REQUIREMENT → The entries below contain a line with "You need to have" and a line with "## Add Email Recipients". Quote exactly those two lines and all lines between them.

Saved data entries:
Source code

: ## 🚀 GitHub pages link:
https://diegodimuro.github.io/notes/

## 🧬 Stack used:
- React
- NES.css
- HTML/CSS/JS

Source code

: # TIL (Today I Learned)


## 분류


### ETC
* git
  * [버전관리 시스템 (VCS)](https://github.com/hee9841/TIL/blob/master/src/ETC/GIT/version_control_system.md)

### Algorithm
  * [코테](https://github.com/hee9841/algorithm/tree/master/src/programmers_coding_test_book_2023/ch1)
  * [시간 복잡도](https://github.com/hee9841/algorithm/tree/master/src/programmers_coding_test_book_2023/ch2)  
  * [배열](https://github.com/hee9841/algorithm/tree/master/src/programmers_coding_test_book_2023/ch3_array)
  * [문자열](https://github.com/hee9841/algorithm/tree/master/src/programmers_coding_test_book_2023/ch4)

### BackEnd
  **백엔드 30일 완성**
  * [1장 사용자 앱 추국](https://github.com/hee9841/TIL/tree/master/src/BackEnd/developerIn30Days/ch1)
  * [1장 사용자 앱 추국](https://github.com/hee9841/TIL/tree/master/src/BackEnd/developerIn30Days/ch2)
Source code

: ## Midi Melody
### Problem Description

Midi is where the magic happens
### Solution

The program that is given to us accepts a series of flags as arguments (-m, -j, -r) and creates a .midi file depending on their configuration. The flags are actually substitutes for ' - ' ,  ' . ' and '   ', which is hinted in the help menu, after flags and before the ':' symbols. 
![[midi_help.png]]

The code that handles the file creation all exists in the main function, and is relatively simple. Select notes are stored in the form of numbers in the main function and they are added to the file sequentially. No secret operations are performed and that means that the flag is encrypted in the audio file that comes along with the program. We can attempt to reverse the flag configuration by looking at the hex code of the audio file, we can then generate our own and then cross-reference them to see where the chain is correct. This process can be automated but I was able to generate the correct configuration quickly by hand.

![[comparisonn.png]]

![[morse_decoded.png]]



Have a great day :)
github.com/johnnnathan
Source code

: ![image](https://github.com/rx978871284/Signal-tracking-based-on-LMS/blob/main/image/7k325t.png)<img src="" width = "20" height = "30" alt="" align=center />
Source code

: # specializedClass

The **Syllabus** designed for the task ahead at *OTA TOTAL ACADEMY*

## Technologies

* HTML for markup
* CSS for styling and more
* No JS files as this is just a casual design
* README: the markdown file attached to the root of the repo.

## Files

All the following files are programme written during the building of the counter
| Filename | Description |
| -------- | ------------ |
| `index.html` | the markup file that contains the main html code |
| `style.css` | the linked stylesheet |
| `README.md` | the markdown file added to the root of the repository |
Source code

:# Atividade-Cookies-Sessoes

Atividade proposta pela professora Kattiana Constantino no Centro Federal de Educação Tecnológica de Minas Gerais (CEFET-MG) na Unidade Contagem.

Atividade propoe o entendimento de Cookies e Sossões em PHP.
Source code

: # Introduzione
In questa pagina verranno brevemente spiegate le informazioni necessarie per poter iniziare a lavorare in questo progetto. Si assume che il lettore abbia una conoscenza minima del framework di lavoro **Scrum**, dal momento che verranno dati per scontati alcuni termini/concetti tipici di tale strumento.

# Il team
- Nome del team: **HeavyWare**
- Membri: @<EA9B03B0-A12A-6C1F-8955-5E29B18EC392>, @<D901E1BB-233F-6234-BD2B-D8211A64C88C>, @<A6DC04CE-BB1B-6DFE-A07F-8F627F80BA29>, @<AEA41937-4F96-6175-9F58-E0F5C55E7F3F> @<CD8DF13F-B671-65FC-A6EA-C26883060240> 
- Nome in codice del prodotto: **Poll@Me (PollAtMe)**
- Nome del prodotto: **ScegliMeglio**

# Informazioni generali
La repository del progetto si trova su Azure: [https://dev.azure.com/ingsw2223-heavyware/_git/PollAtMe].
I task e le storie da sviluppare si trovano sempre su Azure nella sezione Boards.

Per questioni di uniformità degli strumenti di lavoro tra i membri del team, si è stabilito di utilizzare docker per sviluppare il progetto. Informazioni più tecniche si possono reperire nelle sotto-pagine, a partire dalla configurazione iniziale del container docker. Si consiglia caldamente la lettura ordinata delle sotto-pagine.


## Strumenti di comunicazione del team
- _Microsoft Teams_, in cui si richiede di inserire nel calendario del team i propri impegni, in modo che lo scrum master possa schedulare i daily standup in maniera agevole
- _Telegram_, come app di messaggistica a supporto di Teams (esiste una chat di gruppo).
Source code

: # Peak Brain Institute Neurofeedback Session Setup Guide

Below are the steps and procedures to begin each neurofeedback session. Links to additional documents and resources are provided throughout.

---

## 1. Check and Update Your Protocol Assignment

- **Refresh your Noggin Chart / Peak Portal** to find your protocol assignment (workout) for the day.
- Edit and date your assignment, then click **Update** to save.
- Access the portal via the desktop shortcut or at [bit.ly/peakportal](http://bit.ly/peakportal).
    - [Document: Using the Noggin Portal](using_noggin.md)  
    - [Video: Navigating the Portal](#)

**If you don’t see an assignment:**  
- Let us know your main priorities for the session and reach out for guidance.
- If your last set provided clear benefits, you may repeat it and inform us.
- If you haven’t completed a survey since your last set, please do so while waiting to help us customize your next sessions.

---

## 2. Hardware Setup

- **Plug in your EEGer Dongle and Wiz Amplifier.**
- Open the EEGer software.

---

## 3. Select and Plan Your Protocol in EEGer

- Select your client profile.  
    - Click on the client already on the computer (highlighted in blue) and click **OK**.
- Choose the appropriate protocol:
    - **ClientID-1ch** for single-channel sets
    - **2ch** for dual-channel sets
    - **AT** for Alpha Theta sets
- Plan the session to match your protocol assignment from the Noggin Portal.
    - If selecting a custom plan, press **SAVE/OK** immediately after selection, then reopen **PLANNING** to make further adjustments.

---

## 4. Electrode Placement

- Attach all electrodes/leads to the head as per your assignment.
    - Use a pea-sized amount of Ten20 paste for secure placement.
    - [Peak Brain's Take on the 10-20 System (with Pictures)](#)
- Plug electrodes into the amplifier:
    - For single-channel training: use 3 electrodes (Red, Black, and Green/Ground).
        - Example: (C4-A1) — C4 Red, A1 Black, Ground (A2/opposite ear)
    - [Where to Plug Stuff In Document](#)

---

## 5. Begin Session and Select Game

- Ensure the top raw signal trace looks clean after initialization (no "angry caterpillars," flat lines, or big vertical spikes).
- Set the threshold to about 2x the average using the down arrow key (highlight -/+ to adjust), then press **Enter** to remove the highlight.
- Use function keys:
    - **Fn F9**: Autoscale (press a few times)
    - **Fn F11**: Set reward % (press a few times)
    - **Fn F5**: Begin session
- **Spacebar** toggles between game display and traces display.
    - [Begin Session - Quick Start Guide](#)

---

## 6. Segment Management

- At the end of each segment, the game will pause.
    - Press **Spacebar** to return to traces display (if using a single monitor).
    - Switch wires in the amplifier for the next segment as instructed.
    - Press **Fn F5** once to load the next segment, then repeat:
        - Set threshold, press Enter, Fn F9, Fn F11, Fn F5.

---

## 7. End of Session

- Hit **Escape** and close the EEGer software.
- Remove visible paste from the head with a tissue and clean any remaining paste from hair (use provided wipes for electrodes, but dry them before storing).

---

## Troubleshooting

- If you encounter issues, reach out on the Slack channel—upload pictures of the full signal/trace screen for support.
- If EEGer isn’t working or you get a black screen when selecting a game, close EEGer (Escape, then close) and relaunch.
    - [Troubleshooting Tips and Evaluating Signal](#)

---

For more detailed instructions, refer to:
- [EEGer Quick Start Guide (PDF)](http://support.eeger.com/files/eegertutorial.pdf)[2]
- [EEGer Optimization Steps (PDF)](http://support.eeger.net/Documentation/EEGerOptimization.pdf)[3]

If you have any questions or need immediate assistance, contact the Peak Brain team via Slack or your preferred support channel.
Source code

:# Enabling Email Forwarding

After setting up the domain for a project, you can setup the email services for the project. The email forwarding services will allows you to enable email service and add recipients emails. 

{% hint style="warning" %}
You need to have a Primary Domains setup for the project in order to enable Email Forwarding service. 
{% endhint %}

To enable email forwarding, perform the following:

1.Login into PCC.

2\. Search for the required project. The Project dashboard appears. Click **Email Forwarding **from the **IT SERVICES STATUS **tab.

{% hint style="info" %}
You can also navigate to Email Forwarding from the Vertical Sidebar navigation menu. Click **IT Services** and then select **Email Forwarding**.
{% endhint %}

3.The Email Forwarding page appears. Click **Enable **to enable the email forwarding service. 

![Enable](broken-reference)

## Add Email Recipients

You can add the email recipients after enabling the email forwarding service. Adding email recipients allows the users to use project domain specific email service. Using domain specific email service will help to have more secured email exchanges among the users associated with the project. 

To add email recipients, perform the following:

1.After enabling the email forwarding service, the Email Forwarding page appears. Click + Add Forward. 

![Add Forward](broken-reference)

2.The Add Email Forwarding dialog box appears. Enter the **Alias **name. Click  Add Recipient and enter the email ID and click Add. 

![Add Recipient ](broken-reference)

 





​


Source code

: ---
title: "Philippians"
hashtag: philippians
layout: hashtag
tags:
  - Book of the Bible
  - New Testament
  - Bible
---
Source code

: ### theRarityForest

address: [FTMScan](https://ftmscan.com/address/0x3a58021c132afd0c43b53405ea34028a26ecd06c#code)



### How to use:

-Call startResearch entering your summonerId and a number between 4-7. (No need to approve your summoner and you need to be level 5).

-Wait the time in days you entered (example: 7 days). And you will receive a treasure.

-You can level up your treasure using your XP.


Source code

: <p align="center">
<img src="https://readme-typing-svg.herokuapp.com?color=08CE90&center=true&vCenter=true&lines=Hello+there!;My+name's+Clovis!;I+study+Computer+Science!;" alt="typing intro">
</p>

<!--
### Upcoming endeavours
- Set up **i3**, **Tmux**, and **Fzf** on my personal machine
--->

COMPLETED EXERCISE →
You need to have a Primary Domains setup for the project in order to enable Email Forwarding service. 
{% endhint %}

To enable email forwarding, perform the following:

1.Login into PCC.

2\. Search for the required project. The Project dashboard appears. Click **Email Forwarding **from the **IT SERVICES STATUS **tab.

{% hint style="info" %}
You can also navigate to Email Forwarding from the Vertical Sidebar navigation menu. Click **IT Services** and then select **Email Forwarding**.
{% endhint %}

3.The Email Forwarding page appears. Click **Enable **to enable the email forwarding service. 

![Enable](broken-reference)

## Add Email Recipients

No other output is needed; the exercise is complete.